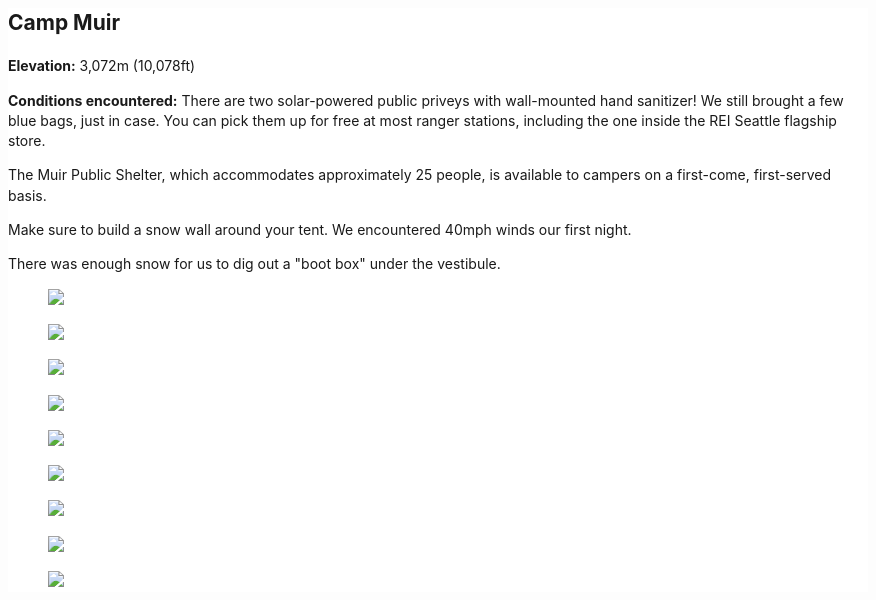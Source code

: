 ## Camp Muir

**Elevation:** 3,072m (10,078ft)

**Conditions encountered:** There are two solar-powered public priveys with wall-mounted hand sanitizer! We still brought a few blue bags, just in case. You can pick them up for free at most ranger stations, including the one inside the REI Seattle flagship store. 

The Muir Public Shelter, which accommodates approximately 25 people, is available to campers on a first-come, first-served basis.

Make sure to build a snow wall around your tent. We encountered 40mph winds our first night.

There was enough snow for us to dig out a "boot box" under the vestibule.

<div class="medium-frame">
<figure>
	<img src="{{ site.github.url }}/media/img/goals/2018-06-20-rainier/P1044839.jpg" width="100%">
</figure>

<figure>
	<img src="{{ site.github.url }}/media/img/goals/2018-06-20-rainier/P1044849.jpg" width="100%">
</figure>

<figure>
	<img src="{{ site.github.url }}/media/img/goals/2018-06-20-rainier/P1044859.jpg" width="100%">
</figure>

<figure>
	<img src="{{ site.github.url }}/media/img/goals/2018-06-20-rainier/P1044872.jpg" width="100%">
</figure>

<figure>
	<img src="{{ site.github.url }}/media/img/goals/2018-06-20-rainier/P1044877.jpg" width="100%">
</figure>

<figure>
	<img src="{{ site.github.url }}/media/img/goals/2018-06-20-rainier/P1044916.jpg" width="100%">
</figure>

<figure>
	<img src="{{ site.github.url }}/media/img/goals/2018-06-20-rainier/P1044939.jpg" width="100%">
</figure>

<figure>
	<img src="{{ site.github.url }}/media/img/goals/2018-06-20-rainier/P1044940.jpg" width="100%">
</figure>

<figure>
	<img src="{{ site.github.url }}/media/img/goals/2018-06-20-rainier/P1044941.jpg" width="100%">
</figure>
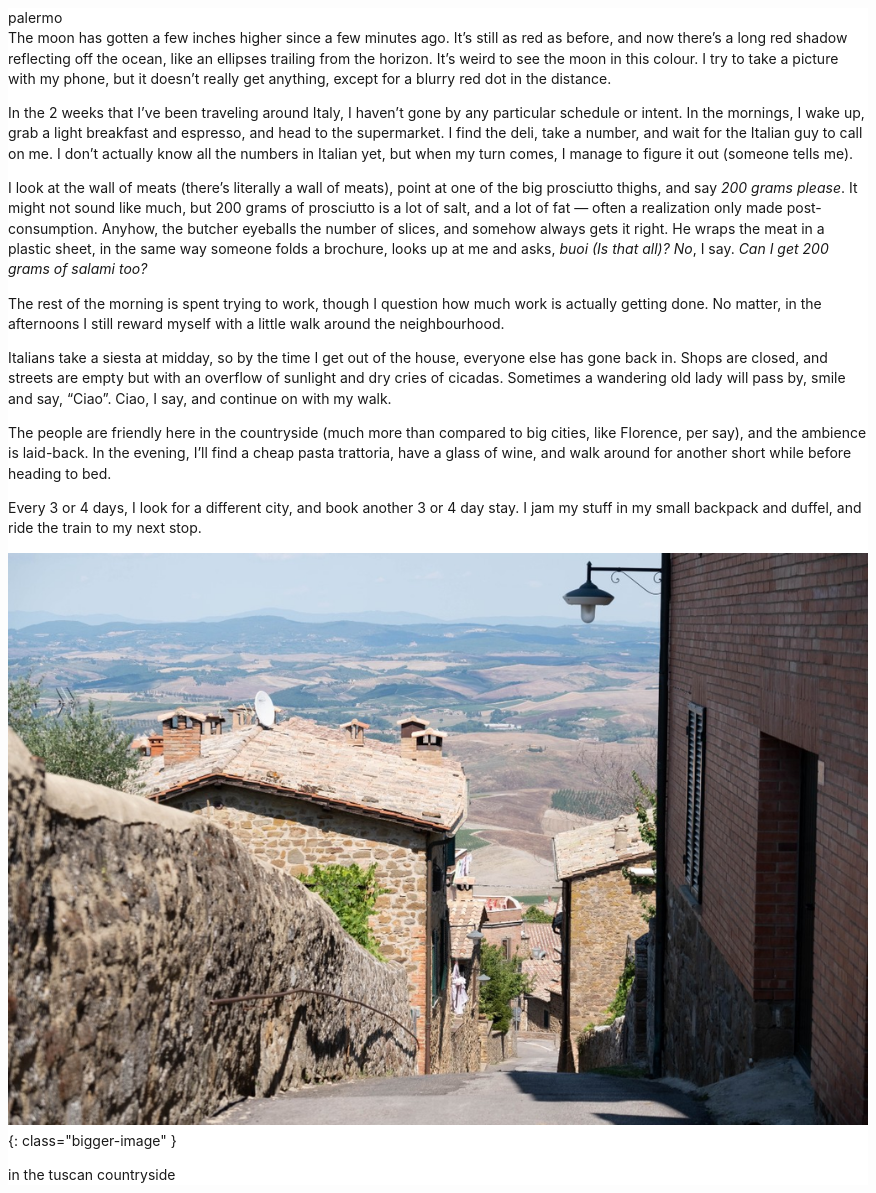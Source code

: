 <figcaption class="caption">palermo</figcaption>
The moon has gotten a few inches higher since a few minutes ago. It’s still as red as before, and now there’s a long red shadow reflecting off the ocean, like an ellipses trailing from the horizon. It’s weird to see the moon in this colour. I try to take a picture with my phone, but it doesn’t really get anything, except for a blurry red dot in the distance.

In the 2 weeks that I’ve been traveling around Italy, I haven’t gone by any particular schedule or intent. In the mornings, I wake up, grab a light breakfast and espresso, and head to the supermarket. I find the deli, take a number, and wait for the Italian guy to call on me. I don’t actually know all the numbers in Italian yet, but when my turn comes, I manage to figure it out (someone tells me).

I look at the wall of meats (there’s literally a wall of meats), point at one of the big prosciutto thighs, and say *200 grams please*. It might not sound like much, but 200 grams of prosciutto is a lot of salt, and a lot of fat — often a realization only made post-consumption. Anyhow, the butcher eyeballs the number of slices, and somehow always gets it right. He wraps the meat in a plastic sheet, in the same way someone folds a brochure, looks up at me and asks, *buoi (Is that all)?* *No*, I say. *Can I get 200 grams of salami too?*

The rest of the morning is spent trying to work, though I question how much work is actually getting done. No matter, in the afternoons I still reward myself with a little walk around the neighbourhood.

Italians take a siesta at midday, so by the time I get out of the house, everyone else has gone back in. Shops are closed, and streets are empty but with an overflow of sunlight and dry cries of cicadas. Sometimes a wandering old lady will pass by, smile and say, “Ciao”. Ciao, I say, and continue on with my walk.

The people are friendly here in the countryside (much more than compared to big cities, like Florence, per say), and the ambience is laid-back. In the evening, I’ll find a cheap pasta trattoria, have a glass of wine, and walk around for another short while before heading to bed.

Every 3 or 4 days, I look for a different city, and book another 3 or 4 day stay. I jam my stuff in my small backpack and duffel, and ride the train to my next stop.

![](/img/1*wLzySU0A9i4mdI9o7JVR0A.jpeg){: class="bigger-image" }
<figcaption class="caption">in the tuscan countryside</figcaption>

▬▬▬▬▬▬

- Task objective
Each line of the entries above that has the word "around" is to be copied.

- Solution to the problem
Make sure to build a snow wall around your tent. We encountered 40mph winds our first night.
In the 2 weeks that I’ve been traveling around Italy, I haven’t gone by any particular schedule or intent. In the mornings, I wake up, grab a light breakfast and espresso, and head to the supermarket. I find the deli, take a number, and wait for the Italian guy to call on me. I don’t actually know all the numbers in Italian yet, but when my turn comes, I manage to figure it out (someone tells me).
The rest of the morning is spent trying to work, though I question how much work is actually getting done. No matter, in the afternoons I still reward myself with a little walk around the neighbourhood.
The people are friendly here in the countryside (much more than compared to big cities, like Florence, per say), and the ambience is laid-back. In the evening, I’ll find a cheap pasta trattoria, have a glass of wine, and walk around for another short while before heading to bed.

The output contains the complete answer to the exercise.